YOUR TASK: Tally up the lines in the following entries where the string "Enhancement" appears, and answer with the number alone.

GIVEN ENTRIES:
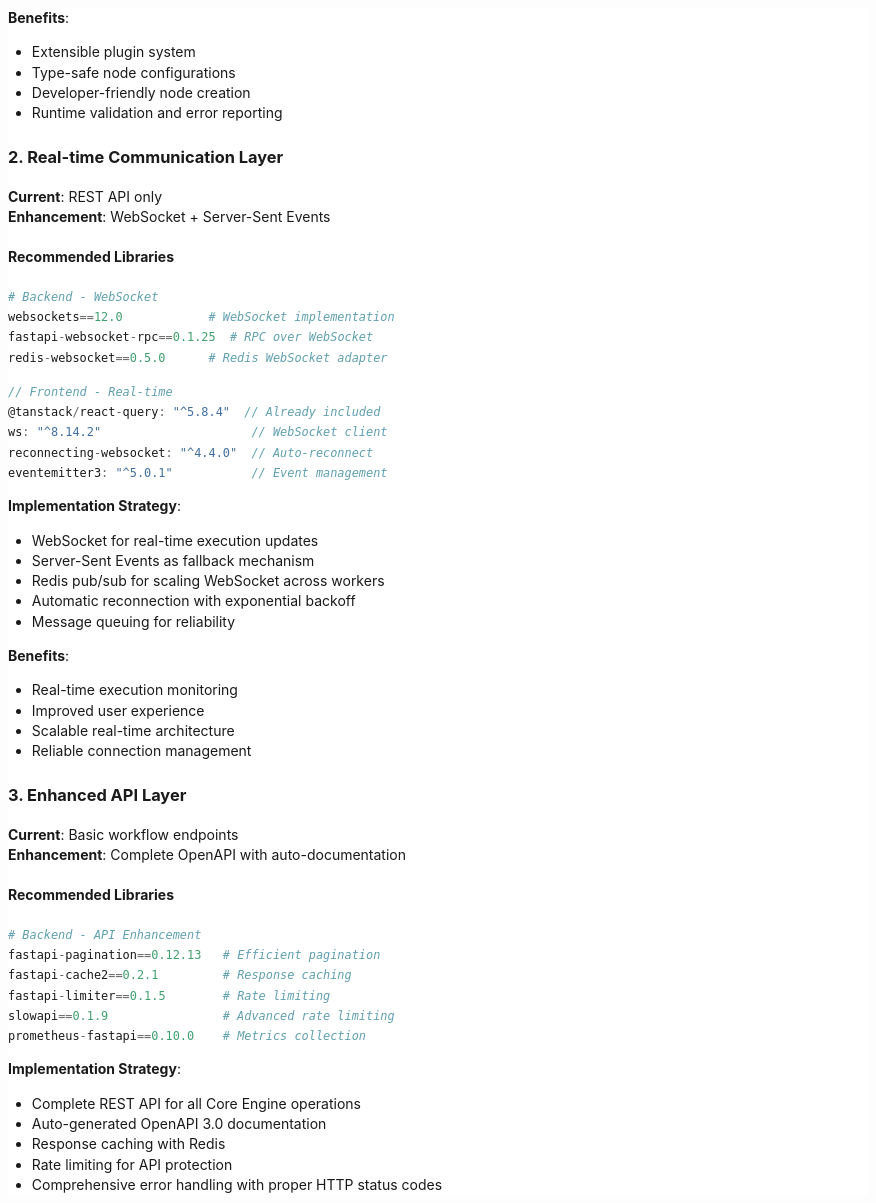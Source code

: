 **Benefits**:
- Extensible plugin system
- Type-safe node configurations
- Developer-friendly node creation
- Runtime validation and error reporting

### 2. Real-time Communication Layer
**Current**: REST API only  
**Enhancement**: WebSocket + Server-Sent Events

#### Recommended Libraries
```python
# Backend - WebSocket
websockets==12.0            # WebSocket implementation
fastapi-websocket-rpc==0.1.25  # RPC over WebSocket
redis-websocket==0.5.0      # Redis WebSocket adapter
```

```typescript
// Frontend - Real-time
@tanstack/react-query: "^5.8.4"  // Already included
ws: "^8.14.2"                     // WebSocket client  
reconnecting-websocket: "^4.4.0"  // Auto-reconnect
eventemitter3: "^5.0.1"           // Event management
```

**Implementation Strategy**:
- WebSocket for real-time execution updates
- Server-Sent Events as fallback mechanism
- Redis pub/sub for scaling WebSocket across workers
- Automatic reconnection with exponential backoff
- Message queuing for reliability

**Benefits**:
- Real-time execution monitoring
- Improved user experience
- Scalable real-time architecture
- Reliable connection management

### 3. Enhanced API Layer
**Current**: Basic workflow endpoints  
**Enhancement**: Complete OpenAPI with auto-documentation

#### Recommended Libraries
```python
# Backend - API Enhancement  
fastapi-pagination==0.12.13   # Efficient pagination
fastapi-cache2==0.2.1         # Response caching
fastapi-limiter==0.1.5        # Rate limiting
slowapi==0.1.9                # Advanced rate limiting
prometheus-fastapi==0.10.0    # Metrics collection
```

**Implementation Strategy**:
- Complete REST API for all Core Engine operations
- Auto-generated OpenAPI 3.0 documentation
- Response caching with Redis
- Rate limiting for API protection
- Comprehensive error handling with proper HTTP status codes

OUTPUT OF THE TASK: 3